COMPLICIDAD Y LIBRE DECISIÓN  (Lc 3, 15-22)

COMPLICIDAD Y LIBRE DECISIÓN  (Lc 3, 15-22)

Hay una forma de sentirse (y saberse) responsable de la maldad humana que no se refiere a nuestros actos personales; ni siquiera a las consecuencias negativas que pueden tener involuntariamente nuestras decisiones, a pesar de no buscar ni pretender directamente el mal ajeno  (los que llamamos “efectos colaterales”); sino al simple hecho de constatar la deriva que tiene nuestra “naturaleza humana” al egoísmo, a la autoafirmación y al afán de propiedad, a la posesión legítima y al sentirse protagonista; y que condena o desatiende de forma “inhumana” a determinadas personas  en determinados momentos, porque no se sitúan en el círculo de nuestros objetivos, o porque difieren de nuestros valores.
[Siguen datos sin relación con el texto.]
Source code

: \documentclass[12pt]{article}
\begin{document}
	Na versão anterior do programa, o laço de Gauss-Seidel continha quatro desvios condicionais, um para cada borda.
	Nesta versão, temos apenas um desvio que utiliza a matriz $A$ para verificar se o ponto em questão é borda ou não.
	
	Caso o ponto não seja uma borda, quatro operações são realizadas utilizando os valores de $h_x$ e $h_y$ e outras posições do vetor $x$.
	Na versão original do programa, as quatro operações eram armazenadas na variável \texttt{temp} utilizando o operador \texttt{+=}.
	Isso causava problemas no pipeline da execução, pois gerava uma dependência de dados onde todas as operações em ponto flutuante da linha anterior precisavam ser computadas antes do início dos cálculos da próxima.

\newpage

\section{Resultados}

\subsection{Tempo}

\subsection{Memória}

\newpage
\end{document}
Somos cómplices de la barbarie y del pecado, independientemente de nuestra implicación personal en su ejercicio concreto. Y ello es precisamente lo que nos conduce también a pensar que tenemos alguna responsabilidad en pedir perdón y en redimir de algún modo nuestra realidad, esforzándonos, ahora sí libre y voluntariamente, por contribuir a la bondad, a la compasión, y a un futuro de convivencia pacífica, feliz y fraterna.
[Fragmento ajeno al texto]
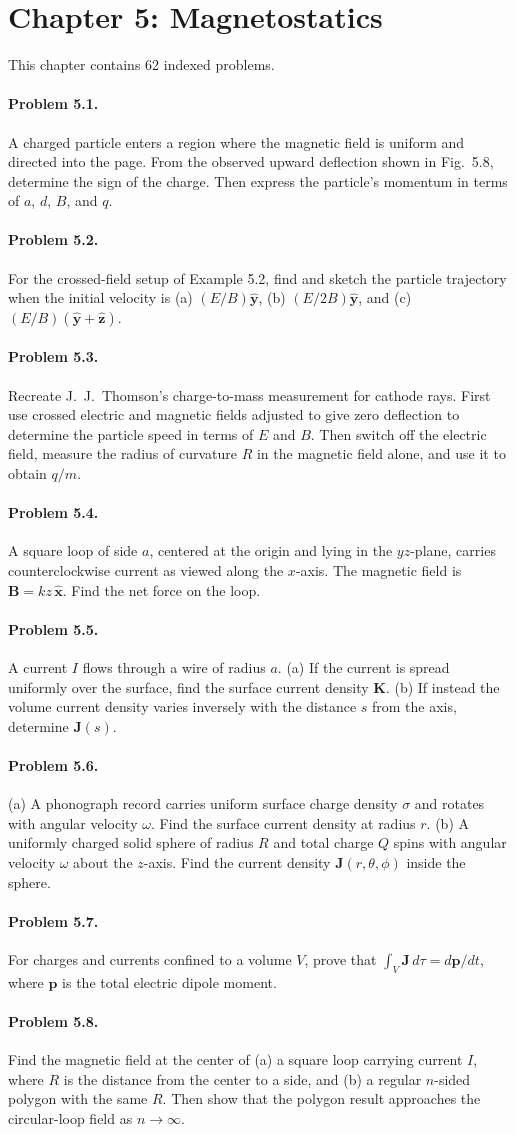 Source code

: \documentclass{aa}
\newcommand{\problemstatement}[2]{%
\paragraph{Problem #1.}#2\par\medskip
}
\begin{document}
\section{Chapter 5: Magnetostatics}
This chapter contains 62 indexed problems.

\problemstatement{5.1}{A charged particle enters a region where the magnetic field is uniform and directed into the page. From the observed upward deflection shown in Fig.~5.8, determine the sign of the charge. Then express the particle's momentum in terms of \(a\), \(d\), \(B\), and \(q\).}
\problemstatement{5.2}{For the crossed-field setup of Example 5.2, find and sketch the particle trajectory when the initial velocity is (a) \((E/B)\hat{\mathbf y}\), (b) \((E/2B)\hat{\mathbf y}\), and (c) \((E/B)(\hat{\mathbf y}+\hat{\mathbf z})\).}
\problemstatement{5.3}{Recreate J.~J.~Thomson's charge-to-mass measurement for cathode rays. First use crossed electric and magnetic fields adjusted to give zero deflection to determine the particle speed in terms of \(E\) and \(B\). Then switch off the electric field, measure the radius of curvature \(R\) in the magnetic field alone, and use it to obtain \(q/m\).}
\problemstatement{5.4}{A square loop of side \(a\), centered at the origin and lying in the \(yz\)-plane, carries counterclockwise current as viewed along the \(x\)-axis. The magnetic field is \(\mathbf B = kz\,\hat{\mathbf x}\). Find the net force on the loop.}
\problemstatement{5.5}{A current \(I\) flows through a wire of radius \(a\). (a) If the current is spread uniformly over the surface, find the surface current density \(\mathbf K\). (b) If instead the volume current density varies inversely with the distance \(s\) from the axis, determine \(\mathbf J(s)\).}
\problemstatement{5.6}{(a) A phonograph record carries uniform surface charge density \(\sigma\) and rotates with angular velocity \(\omega\). Find the surface current density at radius \(r\). (b) A uniformly charged solid sphere of radius \(R\) and total charge \(Q\) spins with angular velocity \(\omega\) about the \(z\)-axis. Find the current density \(\mathbf J(r,\theta,\phi)\) inside the sphere.}
\problemstatement{5.7}{For charges and currents confined to a volume \(V\), prove that \(\int_V \mathbf J\,d\tau = d\mathbf p/dt\), where \(\mathbf p\) is the total electric dipole moment.}
\problemstatement{5.8}{Find the magnetic field at the center of (a) a square loop carrying current \(I\), where \(R\) is the distance from the center to a side, and (b) a regular \(n\)-sided polygon with the same \(R\). Then show that the polygon result approaches the circular-loop field as \(n\to\infty\).}
\end{document}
Jesús, sin duda, se avergonzaría del fanatismo, la intolerancia y la crueldad que la humanidad, y su propio pueblo, que se consideraba “elegido por Dios”, había ejercido a lo largo de la historia, precisamente por considerarse falsamente “defensor” y “celoso” de su Dios.

Esa falsa y falsificada imagen de Dios hunde a Jesús en un profundo dolor y lamento; y, sin duda alguna, le hace sentirse “corporativamente” responsable del pecado humano y de todo lo negativo de la historia, independientemente de su indudable inocencia y su irreprochable encarnación de la verdadera voluntad del Padre en su creación. Y ése, que será el móvil profundo de su actitud redentora, de ese sentido que decimos sacrificial de su vida, es justamente lo que le lleva a someterse al bautismo de Juan, momento que se convierte así, precisamente, en el comienzo consciente y voluntario, libre y responsable, de su itinerario mesiánico y salvador, fundamento y posibilidad de que la humanidad como colectivo expíe su complicidad en el mal.

El profundo y asombroso misterio de Dios, el “abismo” –como decía san Pablo- de su sabiduría y su generosidad, no es tanto el de haber aparecido en este mundo, que es su obra; sino el de haberse hecho cómplice de ella, es decir, solidario de todos sus defectos e imperfecciones; también, incomprensiblemente, de su fondo de tentación y de maldad. Encarnarse implica no poder evitarlo, aunque se sea el mismo Dios…

Pero, del mismo modo admirable y abismal, con el mismo asombro y vértigo a la hora de querer asimilarlo (jamás “explicarlo”…), de esa complicidad ineludible él ha hecho libre decisión, asumiendo la negatividad en una absoluta superación del pecado y de la muerte: sin ninguna culpabilidad y a través, precisamente, de las consecuencias del pecado y de la muerte…  En resumen: Jesús fue un bautizado más por Juan; pero el único que, sin necesitarlo él, consiguió para la humanidad la plenitud y las consecuencias del bautismo.